╭─ Input data

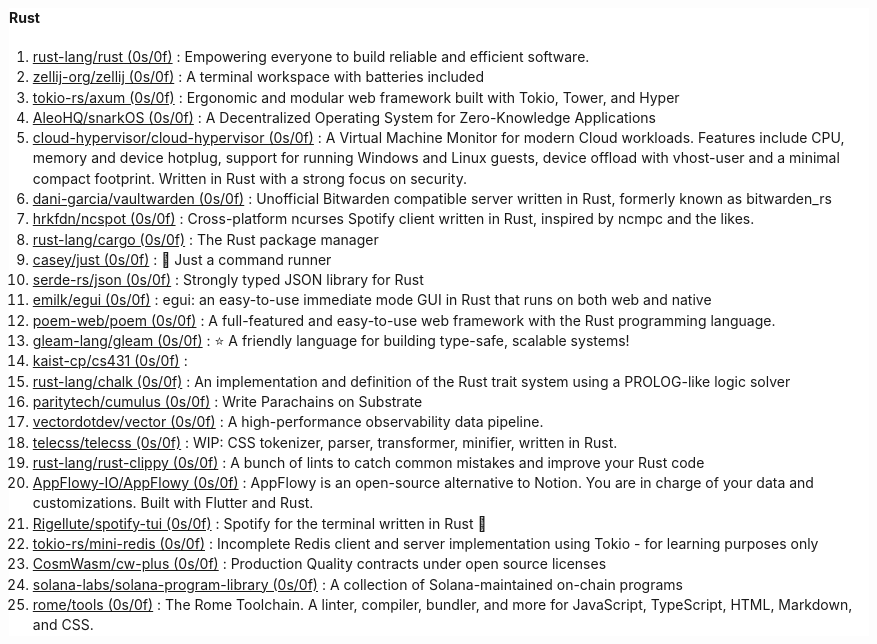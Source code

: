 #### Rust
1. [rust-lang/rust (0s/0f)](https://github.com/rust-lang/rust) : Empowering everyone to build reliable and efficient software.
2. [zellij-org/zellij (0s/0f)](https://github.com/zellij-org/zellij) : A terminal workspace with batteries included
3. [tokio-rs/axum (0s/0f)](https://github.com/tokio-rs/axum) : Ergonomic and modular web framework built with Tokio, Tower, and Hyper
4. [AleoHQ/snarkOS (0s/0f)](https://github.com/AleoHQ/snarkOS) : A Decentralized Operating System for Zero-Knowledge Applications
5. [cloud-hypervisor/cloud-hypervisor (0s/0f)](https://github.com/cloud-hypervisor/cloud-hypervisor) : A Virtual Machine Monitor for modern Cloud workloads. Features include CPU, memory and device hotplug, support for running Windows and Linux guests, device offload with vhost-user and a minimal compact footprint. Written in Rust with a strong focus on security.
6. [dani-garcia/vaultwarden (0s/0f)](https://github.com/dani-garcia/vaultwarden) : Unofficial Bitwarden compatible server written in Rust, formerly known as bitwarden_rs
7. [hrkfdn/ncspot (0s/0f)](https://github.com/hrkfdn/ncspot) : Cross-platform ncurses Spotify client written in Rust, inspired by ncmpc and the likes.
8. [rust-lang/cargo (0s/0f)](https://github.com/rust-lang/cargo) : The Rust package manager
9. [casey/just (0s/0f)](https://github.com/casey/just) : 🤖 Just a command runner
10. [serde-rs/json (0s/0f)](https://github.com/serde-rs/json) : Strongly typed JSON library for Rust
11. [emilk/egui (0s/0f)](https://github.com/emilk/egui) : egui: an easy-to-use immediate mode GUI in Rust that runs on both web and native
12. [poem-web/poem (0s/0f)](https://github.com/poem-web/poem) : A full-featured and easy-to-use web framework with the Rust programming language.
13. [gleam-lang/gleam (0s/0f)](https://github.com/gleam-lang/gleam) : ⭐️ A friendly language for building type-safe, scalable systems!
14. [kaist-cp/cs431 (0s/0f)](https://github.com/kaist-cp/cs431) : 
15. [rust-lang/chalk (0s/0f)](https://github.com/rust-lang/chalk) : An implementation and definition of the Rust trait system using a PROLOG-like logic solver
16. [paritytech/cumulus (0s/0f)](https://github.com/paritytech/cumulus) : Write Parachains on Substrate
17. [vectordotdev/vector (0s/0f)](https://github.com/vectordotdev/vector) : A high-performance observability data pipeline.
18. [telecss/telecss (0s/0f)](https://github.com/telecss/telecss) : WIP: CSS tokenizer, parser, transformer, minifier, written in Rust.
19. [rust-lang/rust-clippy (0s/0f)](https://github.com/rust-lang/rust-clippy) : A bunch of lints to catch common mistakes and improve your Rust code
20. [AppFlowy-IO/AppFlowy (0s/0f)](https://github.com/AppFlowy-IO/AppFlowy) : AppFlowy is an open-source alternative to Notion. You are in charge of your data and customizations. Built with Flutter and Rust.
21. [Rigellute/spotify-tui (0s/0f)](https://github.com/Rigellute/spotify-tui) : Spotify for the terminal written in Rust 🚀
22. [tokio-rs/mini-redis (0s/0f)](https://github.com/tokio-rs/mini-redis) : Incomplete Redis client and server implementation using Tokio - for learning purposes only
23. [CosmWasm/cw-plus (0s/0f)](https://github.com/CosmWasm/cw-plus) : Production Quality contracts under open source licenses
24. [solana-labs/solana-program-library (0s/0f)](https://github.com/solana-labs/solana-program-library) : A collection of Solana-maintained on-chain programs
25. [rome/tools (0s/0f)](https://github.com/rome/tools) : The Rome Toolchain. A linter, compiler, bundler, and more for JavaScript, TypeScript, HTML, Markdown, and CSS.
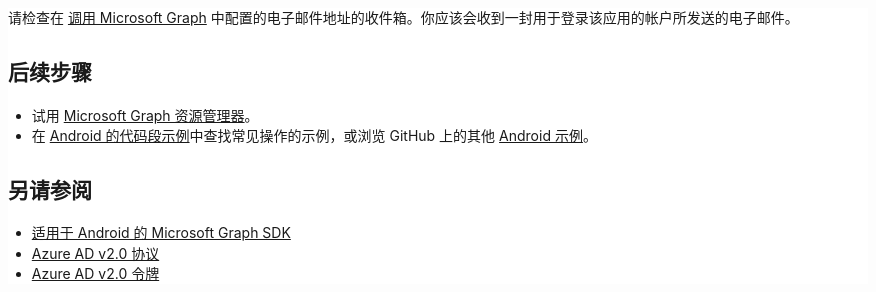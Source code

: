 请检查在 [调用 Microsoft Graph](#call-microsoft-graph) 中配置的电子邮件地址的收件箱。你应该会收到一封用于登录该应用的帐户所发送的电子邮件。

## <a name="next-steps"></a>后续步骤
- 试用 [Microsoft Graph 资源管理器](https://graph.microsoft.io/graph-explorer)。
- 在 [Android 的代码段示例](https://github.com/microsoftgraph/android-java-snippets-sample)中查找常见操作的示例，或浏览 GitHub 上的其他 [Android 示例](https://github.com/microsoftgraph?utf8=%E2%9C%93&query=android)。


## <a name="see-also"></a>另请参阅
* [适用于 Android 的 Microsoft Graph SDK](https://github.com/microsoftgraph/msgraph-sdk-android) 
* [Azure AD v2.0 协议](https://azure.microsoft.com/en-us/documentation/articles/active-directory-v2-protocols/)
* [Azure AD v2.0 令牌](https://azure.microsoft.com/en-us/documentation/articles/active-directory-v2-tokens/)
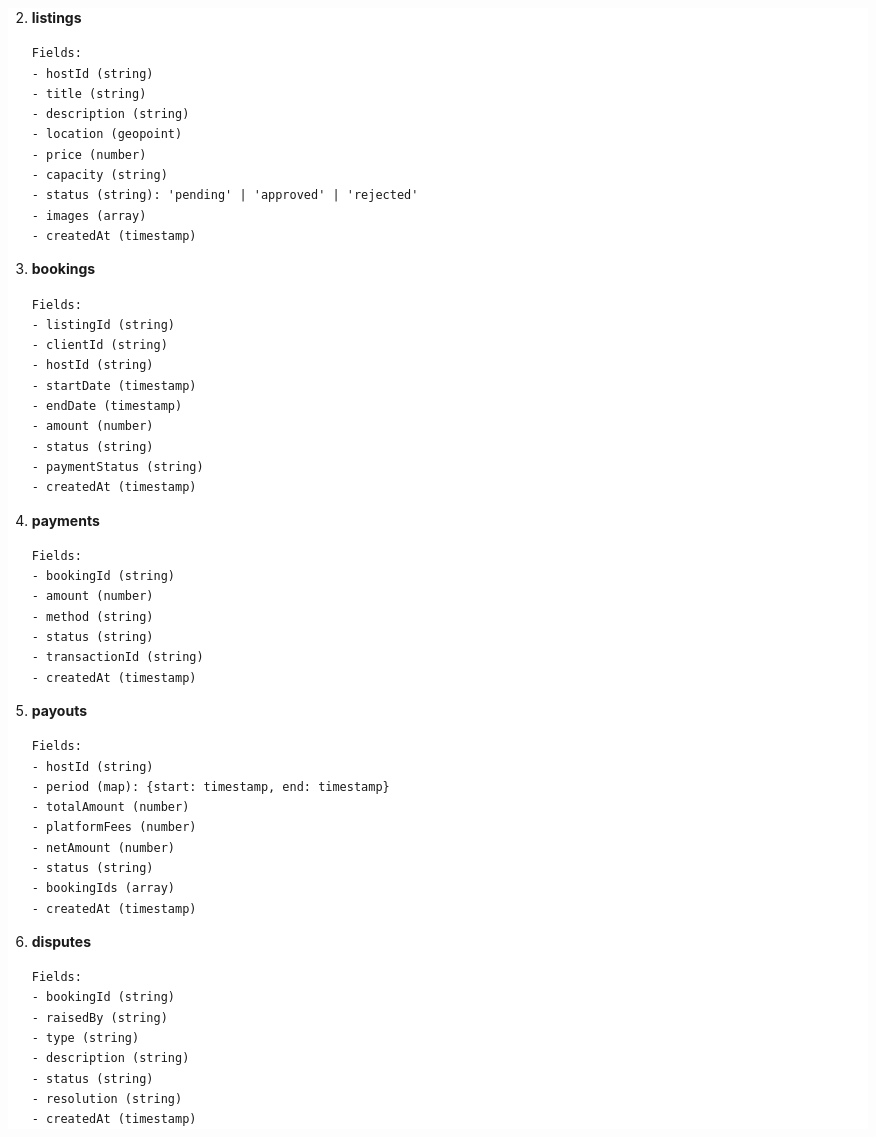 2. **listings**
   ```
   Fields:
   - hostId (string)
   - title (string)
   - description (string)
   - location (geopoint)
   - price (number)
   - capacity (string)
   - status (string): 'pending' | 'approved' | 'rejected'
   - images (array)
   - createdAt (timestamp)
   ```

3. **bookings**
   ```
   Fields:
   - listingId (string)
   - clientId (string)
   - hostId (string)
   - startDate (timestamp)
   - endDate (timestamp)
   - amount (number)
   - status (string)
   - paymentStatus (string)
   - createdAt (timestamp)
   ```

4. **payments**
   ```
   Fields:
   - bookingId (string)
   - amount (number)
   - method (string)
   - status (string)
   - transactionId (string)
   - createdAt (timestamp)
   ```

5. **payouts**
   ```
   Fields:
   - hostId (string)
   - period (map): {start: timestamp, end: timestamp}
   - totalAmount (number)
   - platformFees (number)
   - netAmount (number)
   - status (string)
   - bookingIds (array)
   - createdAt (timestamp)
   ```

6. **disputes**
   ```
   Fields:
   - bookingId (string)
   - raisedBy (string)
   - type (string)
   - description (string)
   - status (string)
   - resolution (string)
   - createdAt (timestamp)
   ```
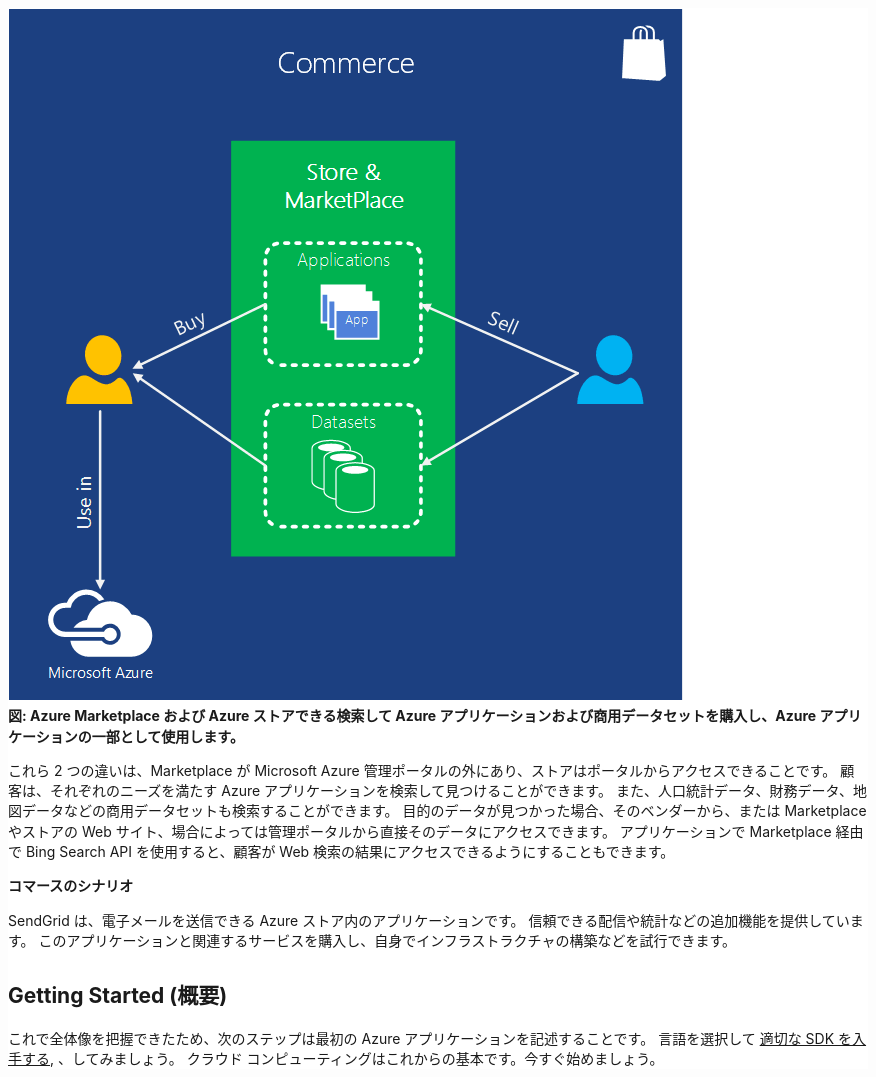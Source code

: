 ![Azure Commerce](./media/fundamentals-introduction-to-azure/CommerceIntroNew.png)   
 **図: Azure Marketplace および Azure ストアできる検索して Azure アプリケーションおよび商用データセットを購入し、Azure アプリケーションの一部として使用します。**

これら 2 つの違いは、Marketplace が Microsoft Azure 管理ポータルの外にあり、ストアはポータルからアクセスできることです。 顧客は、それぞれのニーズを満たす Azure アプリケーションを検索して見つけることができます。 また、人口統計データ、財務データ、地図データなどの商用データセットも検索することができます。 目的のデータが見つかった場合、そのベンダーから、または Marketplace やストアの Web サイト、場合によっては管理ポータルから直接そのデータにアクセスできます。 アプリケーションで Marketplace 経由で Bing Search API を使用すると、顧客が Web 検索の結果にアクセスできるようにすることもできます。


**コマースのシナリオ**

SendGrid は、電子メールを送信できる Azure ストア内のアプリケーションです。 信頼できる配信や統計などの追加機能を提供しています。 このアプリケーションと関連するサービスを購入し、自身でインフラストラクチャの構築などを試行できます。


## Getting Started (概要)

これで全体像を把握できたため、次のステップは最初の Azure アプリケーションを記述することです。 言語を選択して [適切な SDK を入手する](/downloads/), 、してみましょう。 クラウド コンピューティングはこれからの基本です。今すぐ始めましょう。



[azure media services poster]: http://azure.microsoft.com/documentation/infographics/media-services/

╰─

* **Work order**
Write out, from the lines above, only those from the line with "3. [tokio-rs/axum (0s/0f)](https://github.com/tokio-rs/axum)" to the line with "4. [AleoHQ/snarkOS (0s/0f)](https://github.com/AleoHQ/snarkOS)", exactly as given, including the first and the last.

* **Exercise response**
3. [tokio-rs/axum (0s/0f)](https://github.com/tokio-rs/axum) : Ergonomic and modular web framework built with Tokio, Tower, and Hyper
4. [AleoHQ/snarkOS (0s/0f)](https://github.com/AleoHQ/snarkOS) : A Decentralized Operating System for Zero-Knowledge Applications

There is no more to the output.